Selon l’organisateur, Pablo Sánchez Centellas, directeur des relations internationales de Barcelone,une quinzaine d’autres collectivités souhaitant se soustraire de « l’agenda de dérèglementation que porte l’Organisation mondiale du commerce et la Commission européenne » se seraient déjà manifestées pour adhérer à ce mouvement.
Alors que la mobilisation des collectivités – jusqu’ici concentrée en Allemagne, Autriche, France et Espagne – se propage aujourd’hui à la Grèce, l’Angleterre ou l’Irlande, Pablo Sánchez Centellas espère rallier les villes de Milan, Munich, Edimbourg, ou encore la région Midi-Pyrénées-Languedoc-Roussillon, qui ont également pris position contre ce traité.
Au cours de cette première rencontre pan-européenne, les élus et fonctionnaires présents se sont accordés sur la nécessité « d’impulser des campagnes publiques plus percutantes. » Aujourd’hui encore, au-delà du cercle de convaincus, tout un pan de la population européenne ne connaît effectivement pas le moindre fondement du traité transatlantique, le plus célèbre de tous bien qu’encore en négociations.
Mais, outre sensibiliser le grand public, l’idée est donc aussi d’apprendre à collaborer pour gagner en efficacité auprès de la Commission européenne. Se targuant de représenter des centaines de milliers, voire des millions d’habitants qui les ont élus, les mairies de Barcelone comme de Madrid appellent, sur un ton quasi-belligérant, à faire ingérence dans les négociations.
D’autant plus que « la Commission européenne a lamentablement ignoré l’avis du Comité des Régions et n’invite les collectivités que pour la forme, sans les écouter » témoigne le directeur des relations internationales de la capitale Catalane.
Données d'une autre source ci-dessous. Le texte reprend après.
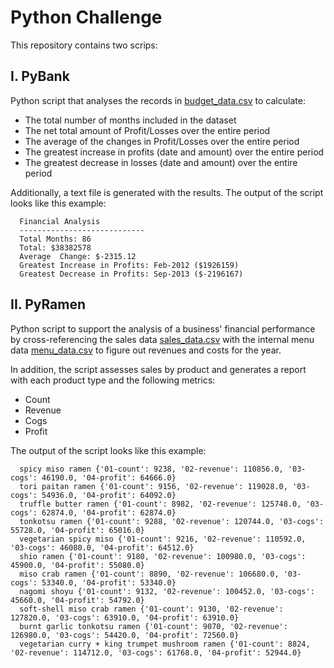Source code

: # Python Challenge
This repository contains two scrips:

## I. PyBank
Python script that analyses the records in [budget_data.csv](PyBank/Resources/budget_data.csv) to calculate:
- The total number of months included in the dataset
- The net total amount of Profit/Losses over the entire period
- The average of the changes in Profit/Losses over the entire period
- The greatest increase in profits (date and amount) over the entire period
- The greatest decrease in losses (date and amount) over the entire period

Additionally, a text file is generated with the results. The output of the script looks like this example:
```text
  Financial Analysis
  ----------------------------
  Total Months: 86
  Total: $38382578
  Average  Change: $-2315.12
  Greatest Increase in Profits: Feb-2012 ($1926159)
  Greatest Decrease in Profits: Sep-2013 ($-2196167)
```

## II. PyRamen
Python script to support the analysis of a business' financial performance by cross-referencing the sales data 
[sales_data.csv](PyRamen/Resources/sales_data.csv) with the internal menu data [menu_data.csv](PyRamen/Resources/menu_data.csv) 
to figure out revenues and costs for the year.

In addition, the script assesses sales by product and generates a report with each product type and the following metrics:
- Count
- Revenue
- Cogs
- Profit

The output of the script looks like this example:
```text
  spicy miso ramen {'01-count': 9238, '02-revenue': 110856.0, '03-cogs': 46190.0, '04-profit': 64666.0}
  tori paitan ramen {'01-count': 9156, '02-revenue': 119028.0, '03-cogs': 54936.0, '04-profit': 64092.0}
  truffle butter ramen {'01-count': 8982, '02-revenue': 125748.0, '03-cogs': 62874.0, '04-profit': 62874.0}
  tonkotsu ramen {'01-count': 9288, '02-revenue': 120744.0, '03-cogs': 55728.0, '04-profit': 65016.0}
  vegetarian spicy miso {'01-count': 9216, '02-revenue': 110592.0, '03-cogs': 46080.0, '04-profit': 64512.0}
  shio ramen {'01-count': 9180, '02-revenue': 100980.0, '03-cogs': 45900.0, '04-profit': 55080.0}
  miso crab ramen {'01-count': 8890, '02-revenue': 106680.0, '03-cogs': 53340.0, '04-profit': 53340.0}
  nagomi shoyu {'01-count': 9132, '02-revenue': 100452.0, '03-cogs': 45660.0, '04-profit': 54792.0}
  soft-shell miso crab ramen {'01-count': 9130, '02-revenue': 127820.0, '03-cogs': 63910.0, '04-profit': 63910.0}
  burnt garlic tonkotsu ramen {'01-count': 9070, '02-revenue': 126980.0, '03-cogs': 54420.0, '04-profit': 72560.0}
  vegetarian curry + king trumpet mushroom ramen {'01-count': 8824, '02-revenue': 114712.0, '03-cogs': 61768.0, '04-profit': 52944.0}
 ```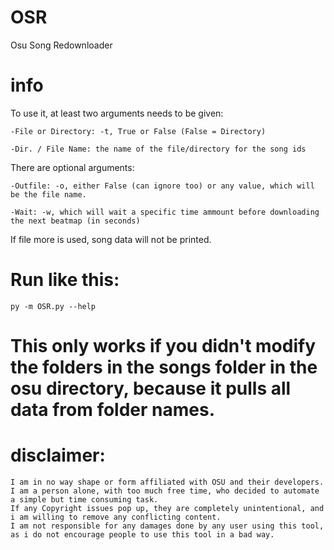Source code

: # OSR
Osu Song Redownloader

# info
To use it, at least two arguments needs to be given:

	-File or Directory: -t, True or False (False = Directory)

	-Dir. / File Name: the name of the file/directory for the song ids
There are optional arguments:

	-Outfile: -o, either False (can ignore too) or any value, which will be the file name.

	-Wait: -w, which will wait a specific time ammount before downloading the next beatmap (in seconds)

If file more is used, song data will not be printed.

# Run like this:
```
py -m OSR.py --help
```

# This only works if you didn't modify the folders in the songs folder in the osu directory, because it pulls all data from folder names.


# disclaimer:
	I am in no way shape or form affiliated with OSU and their developers. I am a person alone, with too much free time, who decided to automate a simple but time consuming task.
	If any Copyright issues pop up, they are completely unintentional, and i am willing to remove any conflicting content.
	I am not responsible for any damages done by any user using this tool, as i do not encourage people to use this tool in a bad way.
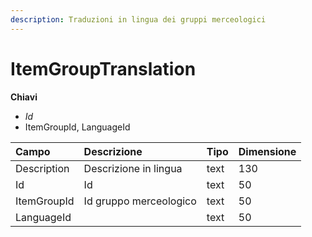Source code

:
 ```yaml
---
description: Traduzioni in lingua dei gruppi merceologici
---
```

# ItemGroupTranslation

**Chiavi**

- *Id*
- ItemGroupId, LanguageId

| Campo | Descrizione | Tipo | Dimensione | 
| :--- | :--- | :--- | :--- |
| Description | Descrizione in lingua  | text | 130 |
| Id | Id | text | 50 |
| ItemGroupId | Id gruppo merceologico | text | 50 |
| LanguageId |  | text | 50 |


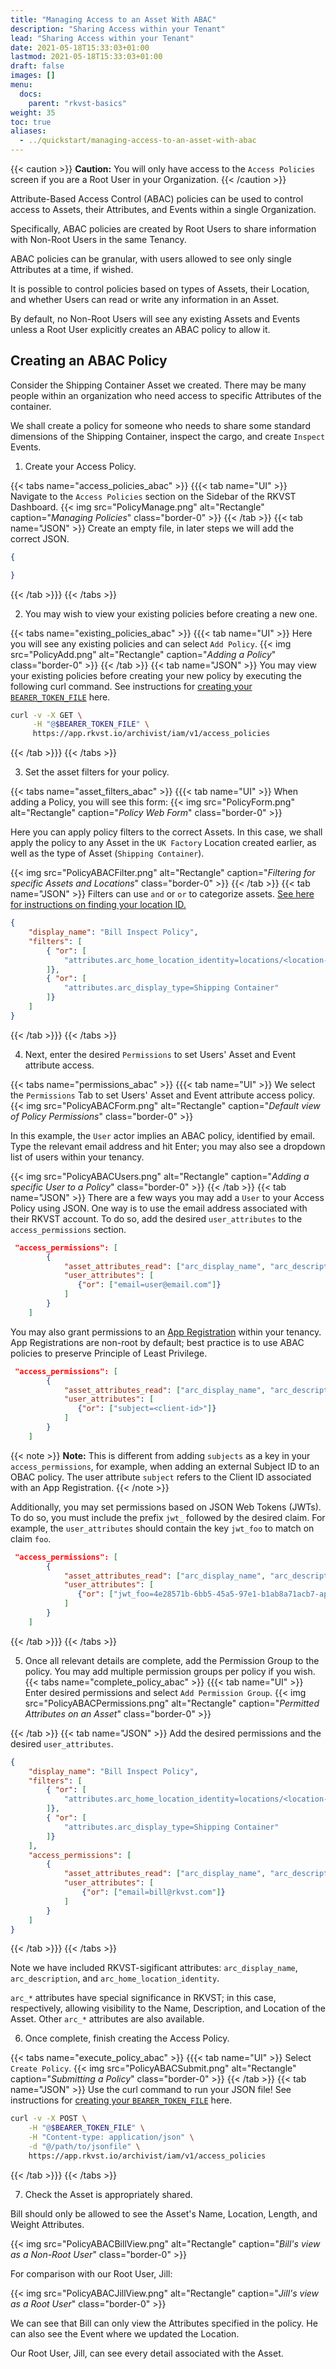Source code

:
 ```yaml
---
title: "Managing Access to an Asset With ABAC"
description: "Sharing Access within your Tenant"
lead: "Sharing Access within your Tenant"
date: 2021-05-18T15:33:03+01:00
lastmod: 2021-05-18T15:33:03+01:00
draft: false
images: []
menu:
  docs:
    parent: "rkvst-basics"
weight: 35
toc: true
aliases:
  - ../quickstart/managing-access-to-an-asset-with-abac
---
```


{{< caution >}}
**Caution:** You will only have access to the `Access Policies` screen if you are a Root User in your Organization.
{{< /caution >}}

Attribute-Based Access Control (ABAC) policies can be used to control access to Assets, their Attributes, and Events within a single Organization. 

Specifically, ABAC policies are created by Root Users to share information with Non-Root Users in the same Tenancy.

ABAC policies can be granular, with users allowed to see only single Attributes at a time, if wished. 

It is possible to control policies based on types of Assets, their Location, and whether Users can read or write any information in an Asset.

By default, no Non-Root Users will see any existing Assets and Events unless a Root User explicitly creates an ABAC policy to allow it.

## Creating an ABAC Policy

Consider the Shipping Container Asset we created. There may be many people within an organization who need access to specific Attributes of the container.

We shall create a policy for someone who needs to share some standard dimensions of the Shipping Container, inspect the cargo, and create `Inspect` Events.

1. Create your Access Policy. 

{{< tabs name="access_policies_abac" >}}
{{{< tab name="UI" >}}
Navigate to the `Access Policies` section on the Sidebar of the RKVST Dashboard.
{{< img src="PolicyManage.png" alt="Rectangle" caption="<em>Managing Policies</em>" class="border-0" >}}
{{< /tab >}}
{{< tab name="JSON" >}}
Create an empty file, in later steps we will add the correct JSON.
```json
{

}
```
{{< /tab >}}}
{{< /tabs >}}

2. You may wish to view your existing policies before creating a new one. 

{{< tabs name="existing_policies_abac" >}}
{{{< tab name="UI" >}}
Here you will see any existing policies and can select `Add Policy`.
{{< img src="PolicyAdd.png" alt="Rectangle" caption="<em>Adding a Policy</em>" class="border-0" >}}
{{< /tab >}}
{{< tab name="JSON" >}}
You may view your existing policies before creating your new policy by executing the following curl command. See instructions for [creating your `BEARER_TOKEN_FILE`](https://docs.rkvst.com/docs/rkvst-basics/getting-access-tokens-using-app-registrations/) here.
```bash
curl -v -X GET \
     -H "@$BEARER_TOKEN_FILE" \
     https://app.rkvst.io/archivist/iam/v1/access_policies
```
{{< /tab >}}}
{{< /tabs >}}

3. Set the asset filters for your policy. 

{{< tabs name="asset_filters_abac" >}}
{{{< tab name="UI" >}}
When adding a Policy, you will see this form:
{{< img src="PolicyForm.png" alt="Rectangle" caption="<em>Policy Web Form</em>" class="border-0" >}}

Here you can apply policy filters to the correct Assets. In this case, we shall apply the policy to any Asset in the `UK Factory` Location created earlier, as well as the type of Asset (`Shipping Container`).

{{< img src="PolicyABACFilter.png" alt="Rectangle" caption="<em>Filtering for specific Assets and Locations</em>" class="border-0" >}}
{{< /tab >}}
{{< tab name="JSON" >}}
Filters can use `and` or `or` to categorize assets.  [See here for instructions on finding your location ID.](https://docs.rkvst.com/docs/rkvst-basics/grouping-assets-by-location/)
```json
{
    "display_name": "Bill Inspect Policy",
    "filters": [
        { "or": [
            "attributes.arc_home_location_identity=locations/<location-id>"
        ]},
        { "or": [
            "attributes.arc_display_type=Shipping Container"
        ]}
    ]
}
```
{{< /tab >}}}
{{< /tabs >}}

4. Next, enter the desired `Permissions` to set Users' Asset and Event attribute access. 

{{< tabs name="permissions_abac" >}}
{{{< tab name="UI" >}}
We select the `Permissions` Tab to set Users' Asset and Event attribute access policy.
{{< img src="PolicyABACForm.png" alt="Rectangle" caption="<em>Default view of Policy Permissions</em>" class="border-0" >}}

In this example, the `User` actor implies an ABAC policy, identified by email. Type the relevant email address and hit Enter; you may also see a dropdown list of users within your tenancy.

{{< img src="PolicyABACUsers.png" alt="Rectangle" caption="<em>Adding a specific User to a Policy</em>" class="border-0" >}}
{{< /tab >}}
{{< tab name="JSON" >}}
There are a few ways you may add a `User` to your Access Policy using JSON. One way is to use the email address associated with their RKVST account. To do so, add the desired `user_attributes` to the `access_permissions` section.

```json
 "access_permissions": [
        {
            "asset_attributes_read": ["arc_display_name", "arc_description", "arc_home_location_identity", "Length", "Weight"],
            "user_attributes": [
               {"or": ["email=user@email.com"]}
            ]
        }
    ]
```
You may also grant permissions to an [App Registration](https://docs.rkvst.com/docs/setup-and-administration/getting-access-tokens-using-app-registrations/) within your tenancy. App Registrations are non-root by default; best practice is to use ABAC policies to preserve Principle of Least Privilege.  

```json
 "access_permissions": [
        {
            "asset_attributes_read": ["arc_display_name", "arc_description", "arc_home_location_identity", "Length", "Weight"],
            "user_attributes": [
               {"or": ["subject=<client-id>"]}
            ]
        }
    ]
```
{{< note >}}
**Note:** This is different from adding `subjects` as a key in your `access_permissions`, for example, when adding an external Subject ID to an OBAC policy. The user attribute `subject` refers to the Client ID associated with an App Registration.
{{< /note >}}

Additionally, you may set permissions based on JSON Web Tokens (JWTs). To do so, you must include the prefix `jwt_` followed by the desired claim. For example, the `user_attributes` should contain the key `jwt_foo` to match on claim `foo`.

 ```json
  "access_permissions": [
         {
             "asset_attributes_read": ["arc_display_name", "arc_description", "arc_home_location_identity", "Length", "Weight"],
             "user_attributes": [
                {"or": ["jwt_foo=4e28571b-6bb5-45a5-97e1-b1ab8a71acb7-app1"]}
             ]
         }
     ]
 ```


{{< /tab >}}}
{{< /tabs >}}

5. Once all relevant details are complete, add the Permission Group to the policy. You may add multiple permission groups per policy if you wish. 
{{< tabs name="complete_policy_abac" >}}
{{{< tab name="UI" >}}
Enter desired permissions and select `Add Permission Group`. 
{{< img src="PolicyABACPermissions.png" alt="Rectangle" caption="<em>Permitted Attributes on an Asset</em>" class="border-0" >}}   

{{< /tab >}}
{{< tab name="JSON" >}}
Add the desired permissions and the desired `user_attributes`. 
```json
{
    "display_name": "Bill Inspect Policy",
    "filters": [
        { "or": [
            "attributes.arc_home_location_identity=locations/<location-id>"
        ]},
        { "or": [
            "attributes.arc_display_type=Shipping Container"
        ]}
    ],
    "access_permissions": [
        {
            "asset_attributes_read": ["arc_display_name", "arc_description", "arc_home_location_identity", "Length", "Weight"],
            "user_attributes": [
                {"or": ["email=bill@rkvst.com"]}
            ]
        }
    ]
}
```
{{< /tab >}}}
{{< /tabs >}}
    

Note we have included RKVST-sigificant attributes: `arc_display_name`, `arc_description`, and `arc_home_location_identity`.

`arc_*` attributes have special significance in RKVST; in this case, respectively, allowing visibility to the Name, Description, and Location of the Asset. Other `arc_*` attributes are also available.

6. Once complete, finish creating the Access Policy.

{{< tabs name="execute_policy_abac" >}}
{{{< tab name="UI" >}}
Select `Create Policy`.
{{< img src="PolicyABACSubmit.png" alt="Rectangle" caption="<em>Submitting a Policy</em>" class="border-0" >}}
{{< /tab >}}
{{< tab name="JSON" >}}
Use the curl command to run your JSON file! See instructions for [creating your `BEARER_TOKEN_FILE`](https://docs.rkvst.com/docs/rkvst-basics/getting-access-tokens-using-app-registrations/) here.
```bash
curl -v -X POST \
    -H "@$BEARER_TOKEN_FILE" \
    -H "Content-type: application/json" \
    -d "@/path/to/jsonfile" \
    https://app.rkvst.io/archivist/iam/v1/access_policies
```
{{< /tab >}}}
{{< /tabs >}}

7. Check the Asset is appropriately shared.

Bill should only be allowed to see the Asset's Name, Location, Length, and Weight Attributes.

{{< img src="PolicyABACBillView.png" alt="Rectangle" caption="<em>Bill's view as a Non-Root User</em>" class="border-0" >}}

For comparison with our Root User, Jill:

{{< img src="PolicyABACJillView.png" alt="Rectangle" caption="<em>Jill's view as a Root User</em>" class="border-0" >}}

We can see that Bill can only view the Attributes specified in the policy. He can also see the Event where we updated the Location. 

Our Root User, Jill, can see every detail associated with the Asset.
Développement et emploi local
Estimant que le sujet affectait non seulement les collectivités européennes mais aussi les autorités américaines, ce cadre territorial a rapidement donné la parole à Sharon Treat : « il existe une grande opposition aussi de l’autre côté de l’Atlantique, dans l’Etat du Maine – composé principalement de petites villes – d’où je viens, mais aussi dans des zones couvrant New York, San Francisco, Miami ou encore Seattle. Sachez que les municipalités américaines essaient, elles aussi, de stopper ces traités empêchant les élus de dépenser l’argent des contribuables pour soutenir le développement local et l’emploi local. Gardez également en tête que nous avons le soutien des quatre candidats en lice à l’élection présidentielle », relaie cette membre de « Maine Citizen Trade Policy Commission », en introduction des débats.
« La ville de Madrid partage cette préoccupation, mais aussi cette volonté de collaborer avec les autres territoires. Nous ne consentons pas que de tels traités puissent être négociés sans même que ne soient impliqués les groupes sociaux potentiellement affectés », appuie Carlos Sanchez Mato, conseiller économie de la mairie de Madrid.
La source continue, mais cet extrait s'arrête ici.